EXERCISE DESCRIPTION -
Return a copy of every line in the records that includes the word "password".

STUDY MATERIAL -

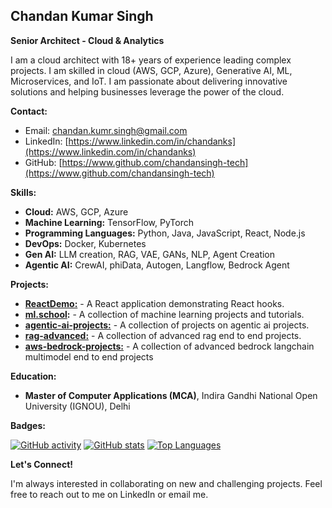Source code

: ## Chandan Kumar Singh

**Senior Architect - Cloud & Analytics**

I am a cloud architect with 18+ years of experience leading complex projects. I am skilled in cloud (AWS, GCP, Azure), Generative AI, ML, Microservices, and IoT. I am passionate about delivering innovative solutions and helping businesses leverage the power of the cloud.

**Contact:**

* Email: [chandan.kumr.singh@gmail.com](mailto:chandan.kumr.singh@gmail.com)
* LinkedIn: [https://www.linkedin.com/in/chandanks](https://www.linkedin.com/in/chandanks)
* GitHub: [https://www.github.com/chandansingh-tech](https://www.github.com/chandansingh-tech)

**Skills:**

* **Cloud:** AWS, GCP, Azure
* **Machine Learning:** TensorFlow, PyTorch
* **Programming Languages:** Python, Java, JavaScript, React, Node.js
* **DevOps:** Docker, Kubernetes
* **Gen AI:**  LLM creation, RAG, VAE, GANs, NLP, Agent Creation
* **Agentic AI:**  CrewAI, phiData, Autogen, Langflow, Bedrock Agent


**Projects:**

* **[ReactDemo:](https://github.com/chandansingh-tech/ReactDemo)** - A React application demonstrating React hooks.
* **[ml.school](https://github.com/chandansingh-tech/ml.school):** - A collection of machine learning projects and tutorials.
* **[agentic-ai-projects:](https://github.com/chandansingh-tech/agentic-ai-projects)** - A collection of projects on agentic ai projects.
* **[rag-advanced:](https://github.com/chandansingh-tech/rag-advanced/tree/main)** - A collection of advanced rag end to end projects.
* **[aws-bedrock-projects:](https://github.com/chandansingh-tech/aws-bedrock-projects)** - A collection of advanced bedrock langchain multimodel end to end projects

**Education:**

* **Master of Computer Applications (MCA)**, Indira Gandhi National Open University (IGNOU), Delhi

**Badges:**

[![GitHub activity](https://github-readme-activity-graph.vercel.app/graph?username=chandansingh-tech&bg_color=1c1917&color=ffffff&line=0891b2&point=ffffff&area_color=1c1917&area=true&hide_border=true&custom_title=GitHub%20Commits%20Graph)](https://github.com/chandansingh-tech)
[![GitHub stats](https://github-readme-stats.vercel.app/api?username=chandansingh-tech&show_icons=true&hide=&count_private=true&title_color=0891b2&text_color=ffffff&icon_color=0891b2&bg_color=1c1917&hide_border=true&show_icons=true)](https://github.com/chandansingh-tech)
[![Top Languages](https://github-readme-stats.vercel.app/api/top-langs/?username=chandansingh-tech&langs_count=10&title_color=0891b2&text_color=ffffff&icon_color=0891b2&bg_color=1c1917&hide_border=true&locale=en&custom_title=Top%20%Languages)](https://github-com/chandansingh-tech)

**Let's Connect!**

I'm always interested in collaborating on new and challenging projects. Feel free to reach out to me on LinkedIn or email me.
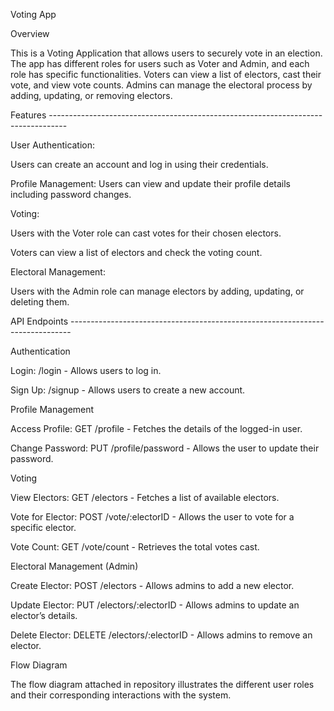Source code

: Voting App


Overview


This is a Voting Application that allows users to securely vote in an election. The app has different roles for users such as Voter and Admin, and each role has specific functionalities. Voters can view a list of electors, cast their vote, and view vote counts. Admins can manage the electoral process by adding, updating, or removing electors.

Features ----------------------------------------------------------------------------------


User Authentication:

Users can create an account and log in using their credentials.

Profile Management: Users can view and update their profile details including password changes.


Voting:

 Users with the Voter role can cast votes for their chosen electors.

 Voters can view a list of electors and check the voting count.
 

Electoral Management:

 Users with the Admin role can manage electors by adding, updating, or deleting them.
 

API Endpoints ------------------------------------------------------------------------------


Authentication

 Login: /login - Allows users to log in.
 
 Sign Up: /signup - Allows users to create a new account.
 

Profile Management
   
 Access Profile: GET /profile - Fetches the details of the logged-in user.
 
 Change Password: PUT /profile/password - Allows the user to update their password.
 

Voting

 View Electors: GET /electors - Fetches a list of available electors.
 
 Vote for Elector: POST /vote/:electorID - Allows the user to vote for a specific elector.
 
 Vote Count: GET /vote/count - Retrieves the total votes cast.
 

Electoral Management (Admin)

 Create Elector: POST /electors - Allows admins to add a new elector.
 
 Update Elector: PUT /electors/:electorID - Allows admins to update an elector’s details.
 
 Delete Elector: DELETE /electors/:electorID - Allows admins to remove an elector.
 

Flow Diagram


The flow diagram attached in repository illustrates the different user roles and their corresponding interactions with the system.
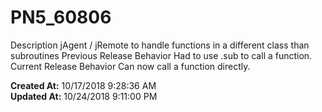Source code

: # PN5_60806

Description jAgent / jRemote to handle functions in a different class than subroutines Previous Release Behavior Had to use .sub to call a function. Current Release Behavior Can now call a function directly.  

**Created At:** 10/17/2018 9:28:36 AM  
**Updated At:** 10/24/2018 9:11:00 PM  

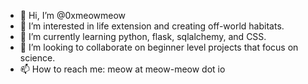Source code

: - 👋 Hi, I’m @0xmeowmeow
- 👀 I’m interested in life extension and creating off-world habitats.
- 🌱 I’m currently learning python, flask, sqlalchemy, and CSS.
- 💞️ I’m looking to collaborate on beginner level projects that focus on science.
- 📫 How to reach me: meow at meow-meow dot io

<!---
0xmeowmeow/0xmeowmeow is a ✨ special ✨ repository because its `README.md` (this file) appears on your GitHub profile.
You can click the Preview link to take a look at your changes.
--->
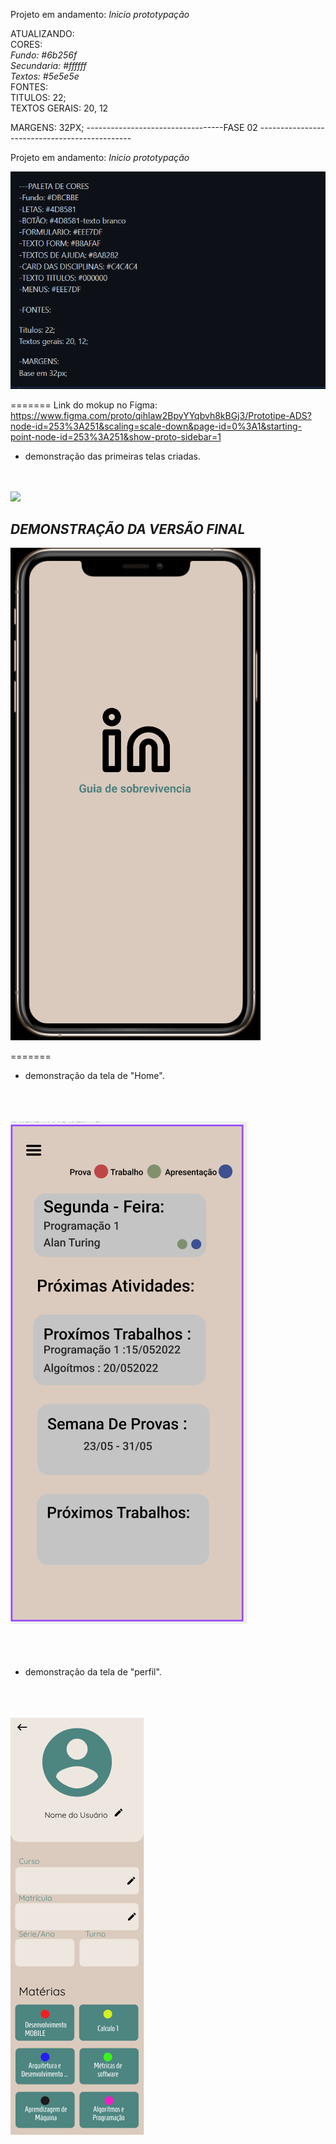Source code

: Projeto em andamento:  *Inicio prototypação*


ATUALIZANDO: 
<br>
CORES:
<br>
 	*Fundo: #6b256f*
  <br>
  *Secundaria: #ffffff*
  <br>
  *Textos: #5e5e5e*
  <br>
FONTES:
<br>
 TITULOS: 22;
<br>
TEXTOS GERAIS: 20, 12
<br>

MARGENS: 32PX;
 ----------------------------------FASE 02 ----------------------------------------------
 
Projeto em andamento:  *Inicio prototypação*

<img src ="image\paleta_e_fontes.png">


=======
Link do mokup no Figma: https://www.figma.com/proto/qihlaw2BpyYYqbvh8kBGj3/Prototipe-ADS?node-id=253%3A251&scaling=scale-down&page-id=0%3A1&starting-point-node-id=253%3A251&show-proto-sidebar=1


- demonstração das primeiras telas criadas.


<br>
<br>
<img src ="image\todas as telas_versão final.png">



*DEMONSTRAÇÃO DA VERSÃO FINAL*
--
<img src ="image\projetinho fim.gif">


=======
- demonstração da tela de "Home".
<br></br>
<br></br>
<img src ="image/home.png">
<br></br>
<br></br>


- demonstração da tela de "perfil".
<br></br>
<br></br>
<img src ="image/TeladePerfil.png">
<br></br>
<br></br>

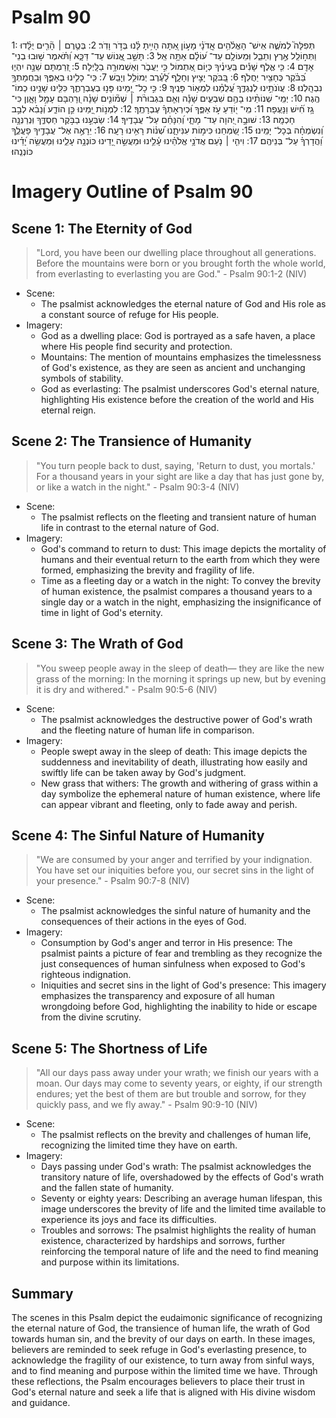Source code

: # Psalm 90
1: תְּפִלָּה֮ לְמֹשֶׁ֪ה אִֽישׁ־ הָאֱלֹ֫הִ֥ים אֲֽדֹנָ֗י מָע֣וֹן אַ֭תָּה הָיִ֥יתָ לָּ֗נוּ בְּדֹ֣ר וָדֹֽר׃
2: בְּטֶ֤רֶם ׀ הָ֘רִ֤ים יֻלָּ֗דוּ וַתְּח֣וֹלֵֽל אֶ֣רֶץ וְתֵבֵ֑ל וּֽמֵעוֹלָ֥ם עַד־ ע֝וֹלָ֗ם אַתָּ֥ה אֵֽל׃
3: תָּשֵׁ֣ב אֱ֭נוֹשׁ עַד־ דַּכָּ֑א וַ֝תֹּ֗אמֶר שׁ֣וּבוּ בְנֵי־ אָדָֽם׃
4: כִּ֤י אֶ֪לֶף שָׁנִ֡ים בְּֽעֵינֶ֗יךָ כְּי֣וֹם אֶ֭תְמוֹל כִּ֣י יַעֲבֹ֑ר וְאַשְׁמוּרָ֥ה בַלָּֽיְלָה׃
5: זְ֭רַמְתָּם שֵׁנָ֣ה יִהְי֑וּ בַּ֝בֹּ֗קֶר כֶּחָצִ֥יר יַחֲלֹֽף׃
6: בַּ֭בֹּקֶר יָצִ֣יץ וְחָלָ֑ף לָ֝עֶ֗רֶב יְמוֹלֵ֥ל וְיָבֵֽשׁ׃
7: כִּֽי־ כָלִ֥ינוּ בְאַפֶּ֑ךָ וּֽבַחֲמָתְךָ֥ נִבְהָֽלְנוּ׃
8: עֲוֺנֹתֵ֣ינוּ לְנֶגְדֶּ֑ךָ עֲ֝לֻמֵ֗נוּ לִמְא֥וֹר פָּנֶֽיךָ׃
9: כִּ֣י כָל־ יָ֭מֵינוּ פָּנ֣וּ בְעֶבְרָתֶ֑ךָ כִּלִּ֖ינוּ שָׁנֵ֣ינוּ כְמוֹ־ הֶֽגֶה׃
10: יְמֵֽי־ שְׁנוֹתֵ֨ינוּ בָהֶ֥ם שִׁבְעִ֪ים שָׁנָ֡ה וְאִ֤ם בִּגְבוּרֹ֨ת ׀ שְׁמ֘וֹנִ֤ים שָׁנָ֗ה וְ֭רָהְבָּם עָמָ֣ל וָאָ֑וֶן כִּי־ גָ֥ז חִ֝֗ישׁ וַנָּעֻֽפָה׃
11: מִֽי־ י֭וֹדֵעַ עֹ֣ז אַפֶּ֑ךָ וּ֝כְיִרְאָתְךָ֗ עֶבְרָתֶֽךָ׃
12: לִמְנ֣וֹת יָ֭מֵינוּ כֵּ֣ן הוֹדַ֑ע וְ֝נָבִ֗א לְבַ֣ב חָכְמָֽה׃
13: שׁוּבָ֣ה יְ֭הוָה עַד־ מָתָ֑י וְ֝הִנָּחֵ֗ם עַל־ עֲבָדֶֽיךָ׃
14: שַׂבְּעֵ֣נוּ בַבֹּ֣קֶר חַסְדֶּ֑ךָ וּֽנְרַנְּנָ֥ה וְ֝נִשְׂמְחָ֗ה בְּכָל־ יָמֵֽינוּ׃
15: שַׂ֭מְּחֵנוּ כִּימ֣וֹת עִנִּיתָ֑נוּ שְׁ֝נ֗וֹת רָאִ֥ינוּ רָעָֽה׃
16: יֵרָאֶ֣ה אֶל־ עֲבָדֶ֣יךָ פָעֳלֶ֑ךָ וַ֝הֲדָרְךָ֗ עַל־ בְּנֵיהֶֽם׃
17: וִיהִ֤י ׀ נֹ֤עַם אֲדֹנָ֥י אֱלֹהֵ֗ינוּ עָ֫לֵ֥ינוּ וּמַעֲשֵׂ֣ה יָ֭דֵינוּ כּוֹנְנָ֥ה עָלֵ֑ינוּ וּֽמַעֲשֵׂ֥ה יָ֝דֵ֗ינוּ כּוֹנְנֵֽהוּ׃

# Imagery Outline of Psalm 90

## Scene 1: The Eternity of God

> "Lord, you have been our dwelling place throughout all generations. Before the mountains were born or you brought forth the whole world, from everlasting to everlasting you are God." - Psalm 90:1-2 (NIV)

- Scene:
  - The psalmist acknowledges the eternal nature of God and His role as a constant source of refuge for His people.
- Imagery:
  - God as a dwelling place: God is portrayed as a safe haven, a place where His people find security and protection.
  - Mountains: The mention of mountains emphasizes the timelessness of God's existence, as they are seen as ancient and unchanging symbols of stability.
  - God as everlasting: The psalmist underscores God's eternal nature, highlighting His existence before the creation of the world and His eternal reign.

## Scene 2: The Transience of Humanity

> "You turn people back to dust, saying, 'Return to dust, you mortals.' For a thousand years in your sight are like a day that has just gone by, or like a watch in the night." - Psalm 90:3-4 (NIV)

- Scene:
  - The psalmist reflects on the fleeting and transient nature of human life in contrast to the eternal nature of God.
- Imagery:
  - God's command to return to dust: This image depicts the mortality of humans and their eventual return to the earth from which they were formed, emphasizing the brevity and fragility of life.
  - Time as a fleeting day or a watch in the night: To convey the brevity of human existence, the psalmist compares a thousand years to a single day or a watch in the night, emphasizing the insignificance of time in light of God's eternity.

## Scene 3: The Wrath of God

> "You sweep people away in the sleep of death— they are like the new grass of the morning: In the morning it springs up new, but by evening it is dry and withered." - Psalm 90:5-6 (NIV)

- Scene:
  - The psalmist acknowledges the destructive power of God's wrath and the fleeting nature of human life in comparison.
- Imagery:
  - People swept away in the sleep of death: This image depicts the suddenness and inevitability of death, illustrating how easily and swiftly life can be taken away by God's judgment.
  - New grass that withers: The growth and withering of grass within a day symbolize the ephemeral nature of human existence, where life can appear vibrant and fleeting, only to fade away and perish.

## Scene 4: The Sinful Nature of Humanity

> "We are consumed by your anger and terrified by your indignation. You have set our iniquities before you, our secret sins in the light of your presence." - Psalm 90:7-8 (NIV)

- Scene:
  - The psalmist acknowledges the sinful nature of humanity and the consequences of their actions in the eyes of God.
- Imagery:
  - Consumption by God's anger and terror in His presence: The psalmist paints a picture of fear and trembling as they recognize the just consequences of human sinfulness when exposed to God's righteous indignation.
  - Iniquities and secret sins in the light of God's presence: This imagery emphasizes the transparency and exposure of all human wrongdoing before God, highlighting the inability to hide or escape from the divine scrutiny.

## Scene 5: The Shortness of Life

> "All our days pass away under your wrath; we finish our years with a moan. Our days may come to seventy years, or eighty, if our strength endures; yet the best of them are but trouble and sorrow, for they quickly pass, and we fly away." - Psalm 90:9-10 (NIV)

- Scene:
  - The psalmist reflects on the brevity and challenges of human life, recognizing the limited time they have on earth.
- Imagery:
  - Days passing under God's wrath: The psalmist acknowledges the transitory nature of life, overshadowed by the effects of God's wrath and the fallen state of humanity.
  - Seventy or eighty years: Describing an average human lifespan, this image underscores the brevity of life and the limited time available to experience its joys and face its difficulties.
  - Troubles and sorrows: The psalmist highlights the reality of human existence, characterized by hardships and sorrows, further reinforcing the temporal nature of life and the need to find meaning and purpose within its limitations.

## Summary

The scenes in this Psalm depict the eudaimonic significance of recognizing the eternal nature of God, the transience of human life, the wrath of God towards human sin, and the brevity of our days on earth. In these images, believers are reminded to seek refuge in God's everlasting presence, to acknowledge the fragility of our existence, to turn away from sinful ways, and to find meaning and purpose within the limited time we have. Through these reflections, the Psalm encourages believers to place their trust in God's eternal nature and seek a life that is aligned with His divine wisdom and guidance.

REPLY -
Profile Management: Users can view and update their profile details including password changes.
 Change Password: PUT /profile/password - Allows the user to update their password.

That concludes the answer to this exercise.